Palace of Stone is the sequel to the Newbery Medal-winning Princess Academy. I liked Princess Academy and appreciated how Hale played with our expectations of what was going to happen, but it wasn’t one I completely and utterly loved. I’ve also found that Hale’s sequels tend to be less impressive for me than her first books. All of that is to say why it took me so long to read a book by an author who I admire and generally enjoy.
As it happens, Palace of Stone is nearly a standalone. Events from the first book are referenced, and it certainly helps to have read Princess Academy, but the events are distinct enough that it could be read on its own.
Miri and her friends from the Princess Academy travel to Asland, to the flatlands where Britta is engaged to Prince Steffan.
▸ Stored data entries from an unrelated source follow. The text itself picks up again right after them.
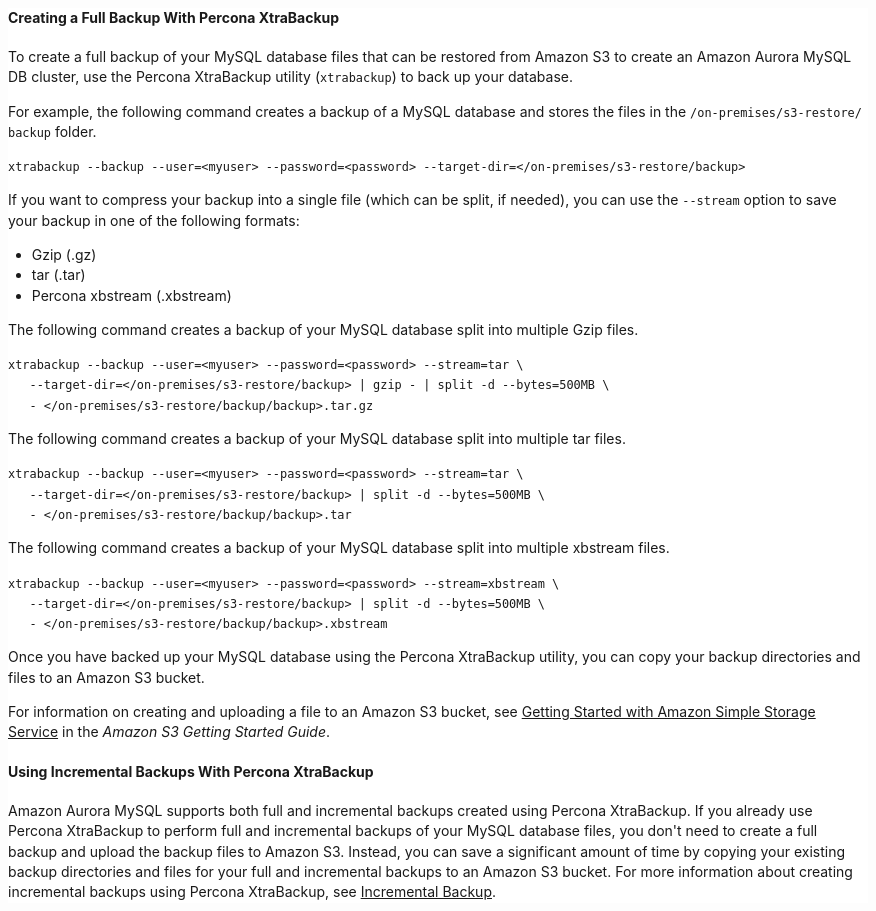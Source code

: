 #### Creating a Full Backup With Percona XtraBackup<a name="AuroraMySQL.Migrating.ExtMySQL.S3.Backup.Full"></a>

To create a full backup of your MySQL database files that can be restored from Amazon S3 to create an Amazon Aurora MySQL DB cluster, use the Percona XtraBackup utility \(`xtrabackup`\) to back up your database\. 

For example, the following command creates a backup of a MySQL database and stores the files in the `/on-premises/s3-restore/backup` folder\.

```
xtrabackup --backup --user=<myuser> --password=<password> --target-dir=</on-premises/s3-restore/backup>
```

If you want to compress your backup into a single file \(which can be split, if needed\), you can use the `--stream` option to save your backup in one of the following formats:
+ Gzip \(\.gz\)
+ tar \(\.tar\)
+ Percona xbstream \(\.xbstream\)

The following command creates a backup of your MySQL database split into multiple Gzip files\.

```
xtrabackup --backup --user=<myuser> --password=<password> --stream=tar \
   --target-dir=</on-premises/s3-restore/backup> | gzip - | split -d --bytes=500MB \
   - </on-premises/s3-restore/backup/backup>.tar.gz
```

The following command creates a backup of your MySQL database split into multiple tar files\.

```
xtrabackup --backup --user=<myuser> --password=<password> --stream=tar \
   --target-dir=</on-premises/s3-restore/backup> | split -d --bytes=500MB \
   - </on-premises/s3-restore/backup/backup>.tar
```

The following command creates a backup of your MySQL database split into multiple xbstream files\.

```
xtrabackup --backup --user=<myuser> --password=<password> --stream=xbstream \
   --target-dir=</on-premises/s3-restore/backup> | split -d --bytes=500MB \
   - </on-premises/s3-restore/backup/backup>.xbstream
```

Once you have backed up your MySQL database using the Percona XtraBackup utility, you can copy your backup directories and files to an Amazon S3 bucket\.

For information on creating and uploading a file to an Amazon S3 bucket, see [Getting Started with Amazon Simple Storage Service](https://docs.aws.amazon.com/AmazonS3/latest/gsg/GetStartedWithS3.html) in the *Amazon S3 Getting Started Guide*\.

#### Using Incremental Backups With Percona XtraBackup<a name="AuroraMySQL.Migrating.ExtMySQL.S3.Backup.Incr"></a>

Amazon Aurora MySQL supports both full and incremental backups created using Percona XtraBackup\. If you already use Percona XtraBackup to perform full and incremental backups of your MySQL database files, you don't need to create a full backup and upload the backup files to Amazon S3\. Instead, you can save a significant amount of time by copying your existing backup directories and files for your full and incremental backups to an Amazon S3 bucket\. For more information about creating incremental backups using Percona XtraBackup, see [Incremental Backup](https://www.percona.com/doc/percona-xtrabackup/LATEST/backup_scenarios/incremental_backup.html)\.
But they step into a world that they do not understand, where the nobles take and the Shoeless whisper against them. Miri and the other Eskelians must decide where their allegiances, both personal and political, lie.
The personal side of the story is the part I appreciated the most. Miri struggles to find her place in Asland, but her loyalty to her home and her friends remains central to her character. That her difficulties are reflected in a romantic tangle between Timon, a young man who has aligned himself with the Shoeless and their cause, and Peder, her old friend from Mount Eskel, is actually not something that bothered me too much. Maybe because I was never in any real doubt about what choice she would ultimately make.
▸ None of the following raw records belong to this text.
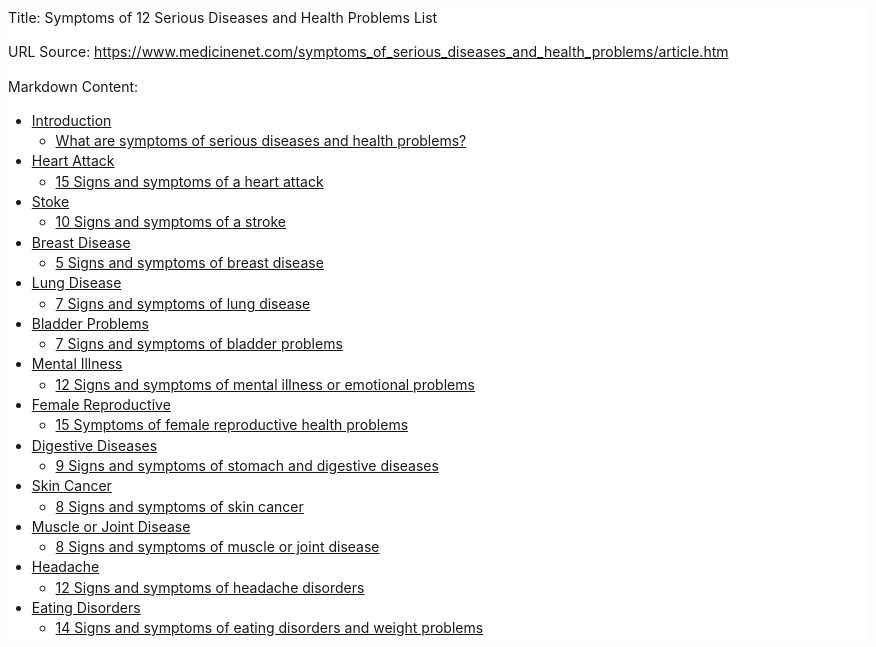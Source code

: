 Title: Symptoms of 12 Serious Diseases and Health Problems List

URL Source: https://www.medicinenet.com/symptoms_of_serious_diseases_and_health_problems/article.htm

Markdown Content:
*   [Introduction](https://www.medicinenet.com/symptoms_of_serious_diseases_and_health_problems/article.htm#what_are_symptoms_of_serious_diseases_and_health_problems)
    *   [What are symptoms of serious diseases and health problems?](https://www.medicinenet.com/symptoms_of_serious_diseases_and_health_problems/article.htm#what_are_symptoms_of_serious_diseases_and_health_problems)
*   [Heart Attack](https://www.medicinenet.com/symptoms_of_serious_diseases_and_health_problems/article.htm#15_signs_and_symptoms_of_a_heart_attack)
    *   [15 Signs and symptoms of a heart attack](https://www.medicinenet.com/symptoms_of_serious_diseases_and_health_problems/article.htm#15_signs_and_symptoms_of_a_heart_attack)
*   [Stoke](https://www.medicinenet.com/symptoms_of_serious_diseases_and_health_problems/article.htm#10_signs_and_symptoms_of_a_stroke)
    *   [10 Signs and symptoms of a stroke](https://www.medicinenet.com/symptoms_of_serious_diseases_and_health_problems/article.htm#10_signs_and_symptoms_of_a_stroke)
*   [Breast Disease](https://www.medicinenet.com/symptoms_of_serious_diseases_and_health_problems/article.htm#5_signs_and_symptoms_of_breast_disease)
    *   [5 Signs and symptoms of breast disease](https://www.medicinenet.com/symptoms_of_serious_diseases_and_health_problems/article.htm#5_signs_and_symptoms_of_breast_disease)
*   [Lung Disease](https://www.medicinenet.com/symptoms_of_serious_diseases_and_health_problems/article.htm#7_signs_and_symptoms_of_lung_disease)
    *   [7 Signs and symptoms of lung disease](https://www.medicinenet.com/symptoms_of_serious_diseases_and_health_problems/article.htm#7_signs_and_symptoms_of_lung_disease)
*   [Bladder Problems](https://www.medicinenet.com/symptoms_of_serious_diseases_and_health_problems/article.htm#7_signs_and_symptoms_of_bladder_problems)
    *   [7 Signs and symptoms of bladder problems](https://www.medicinenet.com/symptoms_of_serious_diseases_and_health_problems/article.htm#7_signs_and_symptoms_of_bladder_problems)
*   [Mental Illness](https://www.medicinenet.com/symptoms_of_serious_diseases_and_health_problems/article.htm#12_signs_and_symptoms_of_mental_illness_or_emotional_problems)
    *   [12 Signs and symptoms of mental illness or emotional problems](https://www.medicinenet.com/symptoms_of_serious_diseases_and_health_problems/article.htm#12_signs_and_symptoms_of_mental_illness_or_emotional_problems)
*   [Female Reproductive](https://www.medicinenet.com/symptoms_of_serious_diseases_and_health_problems/article.htm#15_symptoms_of_female_reproductive_health_problems)
    *   [15 Symptoms of female reproductive health problems](https://www.medicinenet.com/symptoms_of_serious_diseases_and_health_problems/article.htm#15_symptoms_of_female_reproductive_health_problems)
*   [Digestive Diseases](https://www.medicinenet.com/symptoms_of_serious_diseases_and_health_problems/article.htm#9_signs_and_symptoms_of_stomach_and_digestive_diseases)
    *   [9 Signs and symptoms of stomach and digestive diseases](https://www.medicinenet.com/symptoms_of_serious_diseases_and_health_problems/article.htm#9_signs_and_symptoms_of_stomach_and_digestive_diseases)
*   [Skin Cancer](https://www.medicinenet.com/symptoms_of_serious_diseases_and_health_problems/article.htm#8_signs_and_symptoms_of_skin_cancer)
    *   [8 Signs and symptoms of skin cancer](https://www.medicinenet.com/symptoms_of_serious_diseases_and_health_problems/article.htm#8_signs_and_symptoms_of_skin_cancer)
*   [Muscle or Joint Disease](https://www.medicinenet.com/symptoms_of_serious_diseases_and_health_problems/article.htm#8_signs_and_symptoms_of_muscle_or_joint_disease)
    *   [8 Signs and symptoms of muscle or joint disease](https://www.medicinenet.com/symptoms_of_serious_diseases_and_health_problems/article.htm#8_signs_and_symptoms_of_muscle_or_joint_disease)
*   [Headache](https://www.medicinenet.com/symptoms_of_serious_diseases_and_health_problems/article.htm#12_signs_and_symptoms_of_headache_disorders)
    *   [12 Signs and symptoms of headache disorders](https://www.medicinenet.com/symptoms_of_serious_diseases_and_health_problems/article.htm#12_signs_and_symptoms_of_headache_disorders)
*   [Eating Disorders](https://www.medicinenet.com/symptoms_of_serious_diseases_and_health_problems/article.htm#14_signs_and_symptoms_of_eating_disorders_and_weight_problems)
    *   [14 Signs and symptoms of eating disorders and weight problems](https://www.medicinenet.com/symptoms_of_serious_diseases_and_health_problems/article.htm#14_signs_and_symptoms_of_eating_disorders_and_weight_problems)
I had a more mixed reaction to the political side. The situation is fairly clearly based in some measure on the French revolution. The abuses by the nobles against the Shoeless are shown clearly, and Miri has a lot of sympathy for them, as an outsider herself. On the other hand, Miri’s best friend is engaged to the Prince. That tension drives most of the book.
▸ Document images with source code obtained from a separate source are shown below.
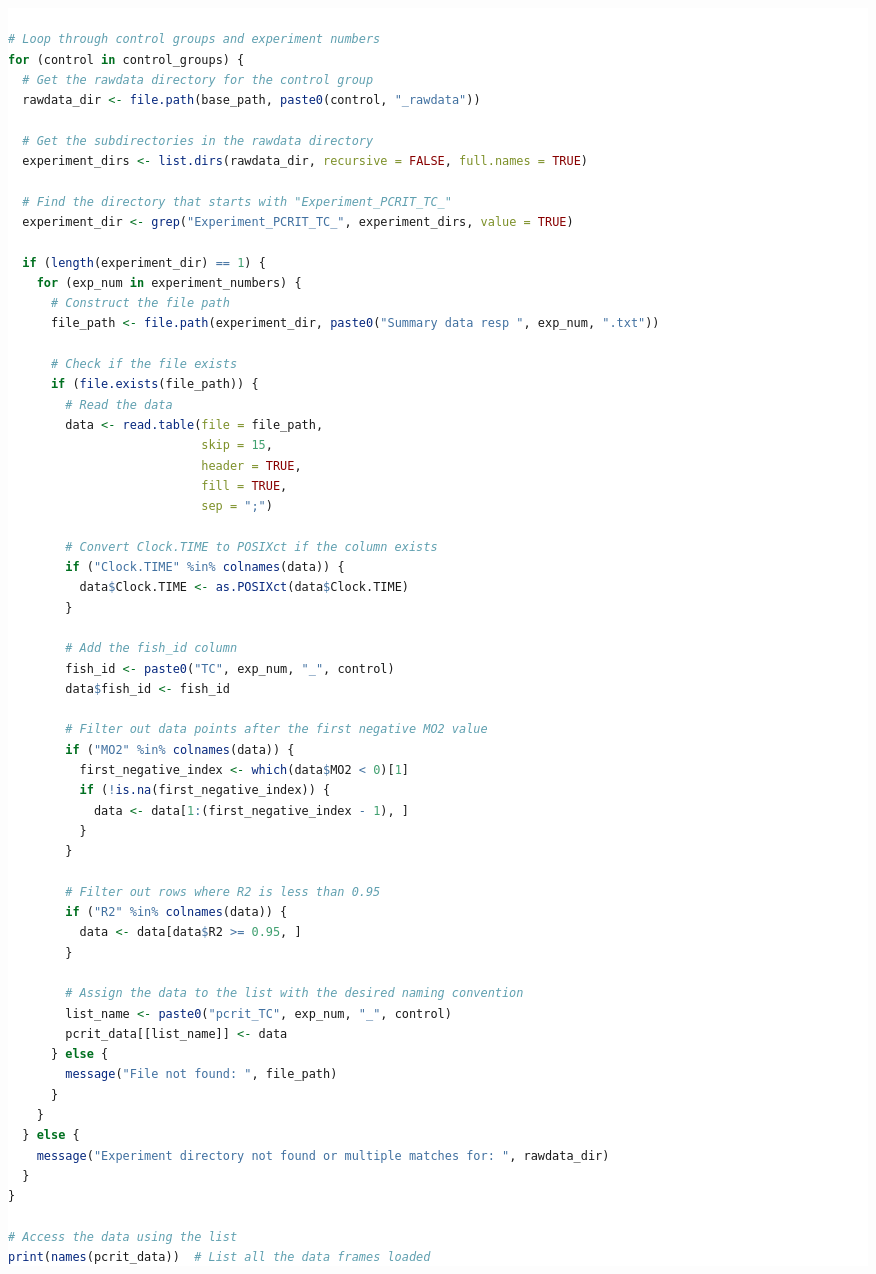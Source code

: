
``` r

# Loop through control groups and experiment numbers
for (control in control_groups) {
  # Get the rawdata directory for the control group
  rawdata_dir <- file.path(base_path, paste0(control, "_rawdata"))
  
  # Get the subdirectories in the rawdata directory
  experiment_dirs <- list.dirs(rawdata_dir, recursive = FALSE, full.names = TRUE)
  
  # Find the directory that starts with "Experiment_PCRIT_TC_"
  experiment_dir <- grep("Experiment_PCRIT_TC_", experiment_dirs, value = TRUE)
  
  if (length(experiment_dir) == 1) {
    for (exp_num in experiment_numbers) {
      # Construct the file path
      file_path <- file.path(experiment_dir, paste0("Summary data resp ", exp_num, ".txt"))
      
      # Check if the file exists
      if (file.exists(file_path)) {
        # Read the data
        data <- read.table(file = file_path,
                           skip = 15,
                           header = TRUE,
                           fill = TRUE,
                           sep = ";")
        
        # Convert Clock.TIME to POSIXct if the column exists
        if ("Clock.TIME" %in% colnames(data)) {
          data$Clock.TIME <- as.POSIXct(data$Clock.TIME)
        }
        
        # Add the fish_id column
        fish_id <- paste0("TC", exp_num, "_", control)
        data$fish_id <- fish_id
        
        # Filter out data points after the first negative MO2 value
        if ("MO2" %in% colnames(data)) {
          first_negative_index <- which(data$MO2 < 0)[1]
          if (!is.na(first_negative_index)) {
            data <- data[1:(first_negative_index - 1), ]
          }
        }
        
        # Filter out rows where R2 is less than 0.95
        if ("R2" %in% colnames(data)) {
          data <- data[data$R2 >= 0.95, ]
        }
        
        # Assign the data to the list with the desired naming convention
        list_name <- paste0("pcrit_TC", exp_num, "_", control)
        pcrit_data[[list_name]] <- data
      } else {
        message("File not found: ", file_path)
      }
    }
  } else {
    message("Experiment directory not found or multiple matches for: ", rawdata_dir)
  }
}

# Access the data using the list
print(names(pcrit_data))  # List all the data frames loaded
```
Unfortunately, at least in my opinion, both the depiction of the different groups and the solution are a little too easy. I know it’s a middle grade novel, and I appreciate that Hale is willing to take on the subject, but I wanted the end result to be a bit messier, to feel less emphatic and determined. (I will also admit that Frances Hardinge has given me perhaps ridiculously high standards when it comes to potrayals of revolution in middle grade books.)
So in the end, I’m glad I read this one, but it’s not my favorite of Hale’s books, nor do I think it’s quite successful in what it sets out to do.